Get newline stats for a text file in Python

Question

I had a nasty CRLF / LF conflict in git file that was probably committed from Windows machine. Is there a cross-platform way (preferably in Python) to detect what type of newlines is dominant through the file?

I've got this code (based on idea from https://stackoverflow.com/a/10562258/239247):

import sys
if not sys.argv[1:]:
  sys.exit('usage: %s <filename>' % sys.argv[0])

with open(sys.argv[1],"rb") as f:
  d = f.read()
  crlf, lfcr = d.count('\r\n'), d.count('\n\r')
  cr, lf = d.count('\r'), d.count('\n')
  print('crlf: %s' % crlf)
  print('lfcr: %s' % lfcr)
  print('cr: %s' % cr)
  print('lf: %s' % lf)
  print('\ncr-crlf-lfcr: %s' % (cr - crlf - lfcr))
  print('lf-crlf-lfcr: %s' % (lf - crlf - lfcr))
  print('\ntotal (lf+cr-2*crlf-2*lfcr): %s\n' % (lf + cr - 2*crlf - 2*lfcr))

But it gives the stats wrong (for this file):

crlf: 1123
lfcr: 58
cr: 1123
lf: 1123

cr-crlf-lfcr: -58
lf-crlf-lfcr: -58

total (lf+cr-2*crlf-2*lfcr): -116

Like sorrat, I get 1123 crlf pairs for that file, with 0 for the 3 other EOL markers. — PM 2Ring, Apr 17 '15 at 11:30
@PM2Ring I need a better test file. I thought that this one actually contained mixed linefeeds. — anatoly techtonik, Apr 17 '15 at 12:55

sorrat · Accepted Answer · 2020-05-01T20:22:34.777

9

import sys


def calculate_line_endings(path):
    # order matters!
    endings = [
        b'\r\n',
        b'\n\r',
        b'\n',
        b'\r',
    ]
    counts = dict.fromkeys(endings, 0)

    with open(path, 'rb') as fp:
        for line in fp:
            for x in endings:
                if line.endswith(x):
                    counts[x] += 1
                    break
    print(counts)


if __name__ == '__main__':
    if len(sys.argv) == 2:
        calculate_line_endings(sys.argv[1])

    sys.exit('usage: %s <filepath>' % sys.argv[0])

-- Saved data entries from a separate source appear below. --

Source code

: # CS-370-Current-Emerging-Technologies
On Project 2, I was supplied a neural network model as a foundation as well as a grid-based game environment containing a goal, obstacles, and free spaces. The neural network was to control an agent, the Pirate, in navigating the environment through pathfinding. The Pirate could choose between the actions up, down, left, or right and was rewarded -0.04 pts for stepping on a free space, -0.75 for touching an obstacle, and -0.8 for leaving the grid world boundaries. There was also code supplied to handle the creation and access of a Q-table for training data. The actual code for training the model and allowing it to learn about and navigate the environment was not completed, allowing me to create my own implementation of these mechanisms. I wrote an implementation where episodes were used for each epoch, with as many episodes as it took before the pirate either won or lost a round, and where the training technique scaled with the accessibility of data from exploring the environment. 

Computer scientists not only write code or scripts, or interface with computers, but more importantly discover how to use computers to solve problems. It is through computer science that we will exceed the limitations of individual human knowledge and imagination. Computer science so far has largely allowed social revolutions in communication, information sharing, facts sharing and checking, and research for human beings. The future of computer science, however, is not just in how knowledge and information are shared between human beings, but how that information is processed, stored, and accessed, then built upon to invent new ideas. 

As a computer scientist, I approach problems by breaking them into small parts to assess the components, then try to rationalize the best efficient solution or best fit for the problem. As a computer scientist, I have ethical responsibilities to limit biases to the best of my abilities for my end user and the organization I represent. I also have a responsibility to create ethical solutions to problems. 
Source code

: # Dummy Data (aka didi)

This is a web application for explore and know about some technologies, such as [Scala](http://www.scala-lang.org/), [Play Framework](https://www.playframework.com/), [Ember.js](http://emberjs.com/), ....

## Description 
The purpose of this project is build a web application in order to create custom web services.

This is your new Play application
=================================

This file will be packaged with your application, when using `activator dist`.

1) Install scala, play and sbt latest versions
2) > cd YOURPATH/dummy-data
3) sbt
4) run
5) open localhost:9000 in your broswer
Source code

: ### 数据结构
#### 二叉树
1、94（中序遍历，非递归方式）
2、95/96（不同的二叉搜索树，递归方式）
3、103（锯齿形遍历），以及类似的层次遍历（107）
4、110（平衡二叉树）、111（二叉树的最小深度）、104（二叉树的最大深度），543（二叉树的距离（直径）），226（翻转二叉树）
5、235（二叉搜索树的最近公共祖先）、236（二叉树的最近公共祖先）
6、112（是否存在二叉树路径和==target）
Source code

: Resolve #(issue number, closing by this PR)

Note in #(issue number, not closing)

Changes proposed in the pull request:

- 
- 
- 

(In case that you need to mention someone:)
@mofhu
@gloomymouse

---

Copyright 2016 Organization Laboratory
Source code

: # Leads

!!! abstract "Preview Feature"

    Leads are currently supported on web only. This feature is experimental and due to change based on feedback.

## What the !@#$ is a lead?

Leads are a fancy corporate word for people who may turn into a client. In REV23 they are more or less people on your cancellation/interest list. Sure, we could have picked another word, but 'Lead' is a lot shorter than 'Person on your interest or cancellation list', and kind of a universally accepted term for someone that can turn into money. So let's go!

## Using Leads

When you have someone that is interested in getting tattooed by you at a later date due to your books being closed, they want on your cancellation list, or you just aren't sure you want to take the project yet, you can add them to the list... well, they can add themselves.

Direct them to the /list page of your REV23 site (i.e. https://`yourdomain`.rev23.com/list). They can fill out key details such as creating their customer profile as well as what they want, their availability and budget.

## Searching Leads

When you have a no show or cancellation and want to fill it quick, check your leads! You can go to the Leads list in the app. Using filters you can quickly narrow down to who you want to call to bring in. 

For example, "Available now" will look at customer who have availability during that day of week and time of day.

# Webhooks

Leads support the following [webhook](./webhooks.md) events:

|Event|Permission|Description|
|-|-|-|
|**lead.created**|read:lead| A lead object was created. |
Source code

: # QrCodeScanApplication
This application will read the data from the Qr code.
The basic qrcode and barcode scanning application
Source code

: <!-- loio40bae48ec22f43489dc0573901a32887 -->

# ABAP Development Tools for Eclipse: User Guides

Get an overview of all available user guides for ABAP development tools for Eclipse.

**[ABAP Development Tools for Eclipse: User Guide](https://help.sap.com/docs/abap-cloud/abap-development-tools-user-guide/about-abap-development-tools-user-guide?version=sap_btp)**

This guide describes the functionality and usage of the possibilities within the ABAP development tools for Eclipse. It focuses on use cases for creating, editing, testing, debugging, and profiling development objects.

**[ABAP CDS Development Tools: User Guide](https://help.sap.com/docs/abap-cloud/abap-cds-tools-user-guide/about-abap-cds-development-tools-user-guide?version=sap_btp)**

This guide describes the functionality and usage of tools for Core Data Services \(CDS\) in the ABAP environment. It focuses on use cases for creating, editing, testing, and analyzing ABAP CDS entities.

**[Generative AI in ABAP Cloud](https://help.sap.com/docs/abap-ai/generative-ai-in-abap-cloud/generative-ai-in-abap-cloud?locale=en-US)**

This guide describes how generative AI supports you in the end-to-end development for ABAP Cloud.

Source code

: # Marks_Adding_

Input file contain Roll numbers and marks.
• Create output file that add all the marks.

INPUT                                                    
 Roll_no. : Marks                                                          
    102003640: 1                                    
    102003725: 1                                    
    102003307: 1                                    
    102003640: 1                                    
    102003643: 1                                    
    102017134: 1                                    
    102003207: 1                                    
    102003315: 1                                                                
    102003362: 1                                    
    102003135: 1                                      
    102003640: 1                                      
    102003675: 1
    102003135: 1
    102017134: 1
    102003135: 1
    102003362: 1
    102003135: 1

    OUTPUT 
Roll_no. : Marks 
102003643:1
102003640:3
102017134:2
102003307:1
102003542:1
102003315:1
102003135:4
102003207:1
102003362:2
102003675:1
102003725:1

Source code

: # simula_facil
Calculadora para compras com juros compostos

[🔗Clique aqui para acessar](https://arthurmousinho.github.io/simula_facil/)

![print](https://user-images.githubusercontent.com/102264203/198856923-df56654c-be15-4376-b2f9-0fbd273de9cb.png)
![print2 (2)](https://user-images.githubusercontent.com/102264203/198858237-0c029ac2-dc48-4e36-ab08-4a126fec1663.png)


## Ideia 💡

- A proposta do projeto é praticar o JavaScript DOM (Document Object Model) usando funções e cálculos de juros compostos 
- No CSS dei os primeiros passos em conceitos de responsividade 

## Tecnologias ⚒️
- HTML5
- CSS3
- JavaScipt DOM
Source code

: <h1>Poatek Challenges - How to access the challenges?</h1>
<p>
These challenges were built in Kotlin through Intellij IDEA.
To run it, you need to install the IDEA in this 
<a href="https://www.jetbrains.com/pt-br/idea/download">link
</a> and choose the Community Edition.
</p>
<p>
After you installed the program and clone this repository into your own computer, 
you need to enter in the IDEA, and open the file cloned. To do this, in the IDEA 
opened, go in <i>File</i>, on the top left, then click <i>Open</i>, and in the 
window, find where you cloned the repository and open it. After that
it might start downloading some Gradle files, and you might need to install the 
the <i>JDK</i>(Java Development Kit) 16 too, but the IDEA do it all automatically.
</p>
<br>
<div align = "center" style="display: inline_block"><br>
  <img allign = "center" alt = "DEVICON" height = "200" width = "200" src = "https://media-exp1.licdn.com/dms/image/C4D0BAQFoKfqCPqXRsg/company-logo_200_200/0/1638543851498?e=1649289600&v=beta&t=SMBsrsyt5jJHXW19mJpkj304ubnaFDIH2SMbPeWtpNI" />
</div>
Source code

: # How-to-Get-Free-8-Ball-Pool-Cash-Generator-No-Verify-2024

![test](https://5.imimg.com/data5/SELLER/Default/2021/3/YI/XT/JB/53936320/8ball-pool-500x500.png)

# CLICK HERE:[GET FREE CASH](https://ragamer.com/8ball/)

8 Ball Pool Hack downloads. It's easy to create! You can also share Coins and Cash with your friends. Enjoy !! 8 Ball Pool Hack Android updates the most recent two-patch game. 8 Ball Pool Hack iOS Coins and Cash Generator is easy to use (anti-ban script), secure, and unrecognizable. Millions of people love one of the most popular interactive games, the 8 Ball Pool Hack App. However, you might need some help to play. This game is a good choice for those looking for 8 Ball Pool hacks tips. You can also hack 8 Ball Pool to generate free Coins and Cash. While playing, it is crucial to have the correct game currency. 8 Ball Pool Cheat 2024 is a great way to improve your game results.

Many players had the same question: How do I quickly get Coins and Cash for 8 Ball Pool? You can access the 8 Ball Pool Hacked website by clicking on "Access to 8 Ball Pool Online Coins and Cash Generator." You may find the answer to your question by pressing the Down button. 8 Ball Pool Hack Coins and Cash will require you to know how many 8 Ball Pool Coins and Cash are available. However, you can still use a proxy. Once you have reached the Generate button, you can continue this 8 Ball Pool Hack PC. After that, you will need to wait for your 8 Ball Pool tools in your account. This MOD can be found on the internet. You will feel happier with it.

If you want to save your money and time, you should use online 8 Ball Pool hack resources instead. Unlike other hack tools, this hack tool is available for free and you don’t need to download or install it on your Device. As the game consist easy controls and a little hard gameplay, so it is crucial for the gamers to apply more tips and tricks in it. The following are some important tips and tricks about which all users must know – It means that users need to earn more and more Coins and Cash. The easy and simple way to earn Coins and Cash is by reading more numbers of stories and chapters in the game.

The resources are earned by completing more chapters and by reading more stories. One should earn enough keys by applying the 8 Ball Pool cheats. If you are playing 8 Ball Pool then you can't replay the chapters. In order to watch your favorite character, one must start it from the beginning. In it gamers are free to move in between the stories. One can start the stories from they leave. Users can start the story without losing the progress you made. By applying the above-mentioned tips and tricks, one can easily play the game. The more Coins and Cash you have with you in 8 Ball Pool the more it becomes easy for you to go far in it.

Gives output for your file

crlf: 1123
lfcr: 0
cr: 0
lf: 0

Is it enough?

edited May 01 '20 at 20:22

answered Apr 17 '15 at 11:17

sorrat

873
6
11

This one is good. Do you know how the `line in open(filename, "rb"):` detects the lines correctly? Just to know about corner cases. – anatoly techtonik Apr 17 '15 at 14:52
Sorry, I don't know. May be the cause in [PEP-278](https://www.python.org/dev/peps/pep-0278/) – sorrat Apr 18 '15 at 17:38

PM 2Ring · Answer 2 · 2015-04-17T11:35:36.567

The posted code doesn't work properly bcause Counter is counting characters in the file - it doesn't look for character pairs like \r\n and \n\r.

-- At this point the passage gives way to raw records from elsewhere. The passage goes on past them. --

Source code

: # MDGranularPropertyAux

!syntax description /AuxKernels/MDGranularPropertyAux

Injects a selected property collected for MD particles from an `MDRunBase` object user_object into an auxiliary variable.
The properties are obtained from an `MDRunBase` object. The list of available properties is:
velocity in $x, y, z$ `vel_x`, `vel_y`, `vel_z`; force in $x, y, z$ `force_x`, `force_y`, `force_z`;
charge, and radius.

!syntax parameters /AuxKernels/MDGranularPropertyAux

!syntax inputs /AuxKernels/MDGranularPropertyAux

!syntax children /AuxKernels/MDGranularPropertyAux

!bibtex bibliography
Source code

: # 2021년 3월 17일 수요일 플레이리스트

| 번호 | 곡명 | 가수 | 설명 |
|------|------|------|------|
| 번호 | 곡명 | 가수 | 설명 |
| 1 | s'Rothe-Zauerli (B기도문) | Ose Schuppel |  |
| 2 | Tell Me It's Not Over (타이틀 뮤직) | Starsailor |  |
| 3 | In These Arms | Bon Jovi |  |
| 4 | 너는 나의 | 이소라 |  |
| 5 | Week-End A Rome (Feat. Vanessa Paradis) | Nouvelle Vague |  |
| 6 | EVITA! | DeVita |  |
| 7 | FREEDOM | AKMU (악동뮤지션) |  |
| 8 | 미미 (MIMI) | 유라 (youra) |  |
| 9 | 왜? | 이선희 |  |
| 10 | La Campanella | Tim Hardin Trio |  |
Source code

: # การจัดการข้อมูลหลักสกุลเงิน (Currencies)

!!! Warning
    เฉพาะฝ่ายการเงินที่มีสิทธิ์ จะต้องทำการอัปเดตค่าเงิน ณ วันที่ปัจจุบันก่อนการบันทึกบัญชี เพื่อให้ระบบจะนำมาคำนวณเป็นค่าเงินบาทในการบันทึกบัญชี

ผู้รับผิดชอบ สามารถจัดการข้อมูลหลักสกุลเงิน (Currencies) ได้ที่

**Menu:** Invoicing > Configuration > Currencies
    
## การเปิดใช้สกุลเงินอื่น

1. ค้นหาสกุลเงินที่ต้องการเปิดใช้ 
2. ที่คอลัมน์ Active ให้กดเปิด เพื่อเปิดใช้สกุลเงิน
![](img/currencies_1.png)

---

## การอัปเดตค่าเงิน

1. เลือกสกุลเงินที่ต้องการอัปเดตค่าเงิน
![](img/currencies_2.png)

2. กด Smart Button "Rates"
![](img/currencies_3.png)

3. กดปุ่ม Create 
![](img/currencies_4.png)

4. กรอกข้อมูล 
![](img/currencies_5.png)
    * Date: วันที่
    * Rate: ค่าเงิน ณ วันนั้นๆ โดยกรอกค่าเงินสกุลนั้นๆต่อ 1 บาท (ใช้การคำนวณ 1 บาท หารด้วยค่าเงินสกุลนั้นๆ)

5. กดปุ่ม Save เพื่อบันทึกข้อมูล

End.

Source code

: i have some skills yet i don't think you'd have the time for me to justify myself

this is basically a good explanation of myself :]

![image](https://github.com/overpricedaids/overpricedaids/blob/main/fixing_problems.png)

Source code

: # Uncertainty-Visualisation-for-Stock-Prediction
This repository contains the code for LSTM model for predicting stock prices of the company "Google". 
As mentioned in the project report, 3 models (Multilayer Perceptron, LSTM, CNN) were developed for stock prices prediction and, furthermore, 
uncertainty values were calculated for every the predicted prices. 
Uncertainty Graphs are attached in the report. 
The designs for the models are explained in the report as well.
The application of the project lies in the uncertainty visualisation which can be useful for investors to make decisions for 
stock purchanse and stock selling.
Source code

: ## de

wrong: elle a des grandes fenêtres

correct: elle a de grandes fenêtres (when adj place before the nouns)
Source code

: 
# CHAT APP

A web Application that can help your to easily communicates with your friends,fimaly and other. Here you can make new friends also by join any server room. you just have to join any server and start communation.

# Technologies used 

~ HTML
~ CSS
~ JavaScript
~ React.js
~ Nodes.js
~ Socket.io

Here's some Python 2.6 code that finds each occurrence of the 4 EOL markers \r\n, \n\r, \r and \n using a regex. The trick is to look for the \r\n and \n\r pairs before looking for the single char EOL markers.

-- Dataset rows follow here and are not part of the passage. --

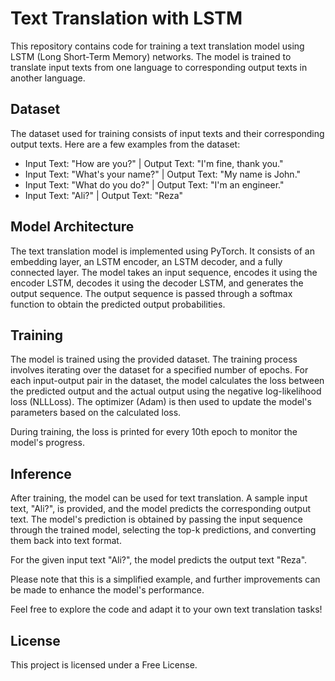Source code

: # Text Translation with LSTM

This repository contains code for training a text translation model using LSTM (Long Short-Term Memory) networks. The model is trained to translate input texts from one language to corresponding output texts in another language.

## Dataset

The dataset used for training consists of input texts and their corresponding output texts. Here are a few examples from the dataset:

- Input Text: "How are you?" | Output Text: "I'm fine, thank you."
- Input Text: "What's your name?" | Output Text: "My name is John."
- Input Text: "What do you do?" | Output Text: "I'm an engineer."
- Input Text: "Ali?" | Output Text: "Reza"

## Model Architecture

The text translation model is implemented using PyTorch. It consists of an embedding layer, an LSTM encoder, an LSTM decoder, and a fully connected layer. The model takes an input sequence, encodes it using the encoder LSTM, decodes it using the decoder LSTM, and generates the output sequence. The output sequence is passed through a softmax function to obtain the predicted output probabilities.

## Training

The model is trained using the provided dataset. The training process involves iterating over the dataset for a specified number of epochs. For each input-output pair in the dataset, the model calculates the loss between the predicted output and the actual output using the negative log-likelihood loss (NLLLoss). The optimizer (Adam) is then used to update the model's parameters based on the calculated loss.

During training, the loss is printed for every 10th epoch to monitor the model's progress.

## Inference

After training, the model can be used for text translation. A sample input text, "Ali?", is provided, and the model predicts the corresponding output text. The model's prediction is obtained by passing the input sequence through the trained model, selecting the top-k predictions, and converting them back into text format.

For the given input text "Ali?", the model predicts the output text "Reza".

Please note that this is a simplified example, and further improvements can be made to enhance the model's performance.

Feel free to explore the code and adapt it to your own text translation tasks!

## License

This project is licensed under a Free License.
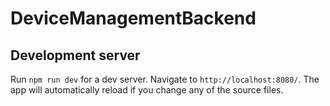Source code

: # DeviceManagementBackend

## Development server

Run `npm run dev` for a dev server. Navigate to `http://localhost:8080/`. The app will automatically reload if you change any of the source files.
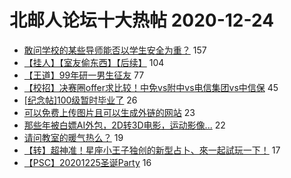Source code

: # 北邮人论坛十大热帖 2020-12-24

- [敢问学校的某些导师能否以学生安全为重？](https://bbs.byr.cn/article/Talking/6249529) 157
- [【挂人】【室友偷东西】【后续】](https://bbs.byr.cn/article/Picture/3279710) 104
- [【王道】99年研一男生征友](https://bbs.byr.cn/article/Friends/1981635) 77
- [【校招】决赛圈offer求比较！中免vs附中vs电信集团vs中信保](https://bbs.byr.cn/article/Job/2120633) 45
- [[纪念帖]100级暂时毕业了](https://bbs.byr.cn/article/BUPTDNF/49468) 26
- [可以免费上传图片且可以生成外链的网站](https://bbs.byr.cn/article/SoftDesign/49058) 23
- [那些年被白嫖AI外包，2D转3D电影，运动影像...](https://bbs.byr.cn/article/Entrepreneurship/27042) 22
- [请问教室的暖气热么？](https://bbs.byr.cn/article/AimGraduate/1200071) 19
- [【转】超神准！星座小王子独创的新型占卜、來一起試玩一下！](https://bbs.byr.cn/article/Constellations/326533) 17
- [【PSC】20201225圣诞Party](https://bbs.byr.cn/article/EnglishBar/75123) 16


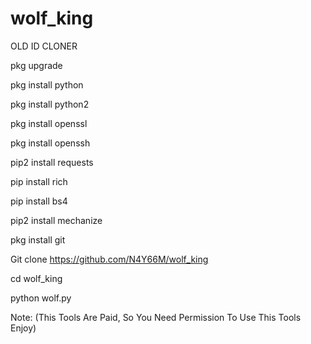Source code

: # wolf_king
OLD ID CLONER




pkg upgrade

pkg install python

pkg install python2

pkg install openssl

pkg install openssh

pip2 install requests

pip install rich

pip install bs4

pip2 install mechanize

pkg install git

Git clone https://github.com/N4Y66M/wolf_king

cd wolf_king

python wolf.py




Note: (This Tools Are Paid, So You Need Permission To Use This Tools Enjoy)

For testing purposes it creates some random text data; I wrote this before I noticed your link to a test file.

#!/usr/bin/env python

''' Find and count various line ending character combinations

    From http://stackoverflow.com/q/29695861/4014959

    Written by PM 2Ring 2015.04.17
'''

import random
import re
from itertools import groupby

random.seed(42)

#Make a random text string containing various EOL combinations
tokens = list(2*'ABCDEFGHIJK ' + '\r\n') + ['\r\n', '\n\r']
datasize = 300
data = ''.join([random.choice(tokens) for _ in range(datasize)])
print repr(data), '\n'

#regex to find various EOL combinations
pat = re.compile(r'\r\n|\n\r|\r|\n')

eols = pat.findall(data)
print eols, '\n'

grouped = [(len(list(group)), key) for key, group in groupby(sorted(eols))]
print sorted(grouped, reverse=True)

output

'FAHGIG\rC AGCAFGDGEKAKHJE\r\nJCC EKID\n\rKD F\rEHBGICGCHFKKFH\r\nGFEIEK\n\rFDH JGAIHF\r\n\rIG \nAHGDHE\n G\n\rCCBDFK BK\n\rC\n\r\rAIHDHFDAA\r\n\rHCF\n\rIFFEJDJCAJA\r\n\r IB\r\r\nCBBJJDBDH\r FDIFI\n\rGACDGJEGGBFG\n\rBGGFD\r\nDBJKFCA BIG\n\rC J\rGFA HG\nA\rDB\n\r \n\r\n EBF BK\n\rHJA \r\n\n\rDIEI\n\rEDIBEC E\r\nCFEGGD\rGEF EC\r\nFIG GIIJCA\n\r\n\rCFH\r\n\r\rKE HF\n\rGAKIG\r\nDDCDHEIFFHB\n C HAJFHID AC\r' 

['\r', '\r\n', '\n\r', '\r', '\r\n', '\n\r', '\r\n', '\r', '\n', '\n', '\n\r', '\n\r', '\n\r', '\r', '\r\n', '\r', '\n\r', '\r\n', '\r', '\r', '\r\n', '\r', '\n\r', '\n\r', '\r\n', '\n\r', '\r', '\n', '\r', '\n\r', '\n\r', '\n', '\n\r', '\r\n', '\n\r', '\n\r', '\r\n', '\r', '\r\n', '\n\r', '\n\r', '\r\n', '\r', '\r', '\n\r', '\r\n', '\n', '\r'] 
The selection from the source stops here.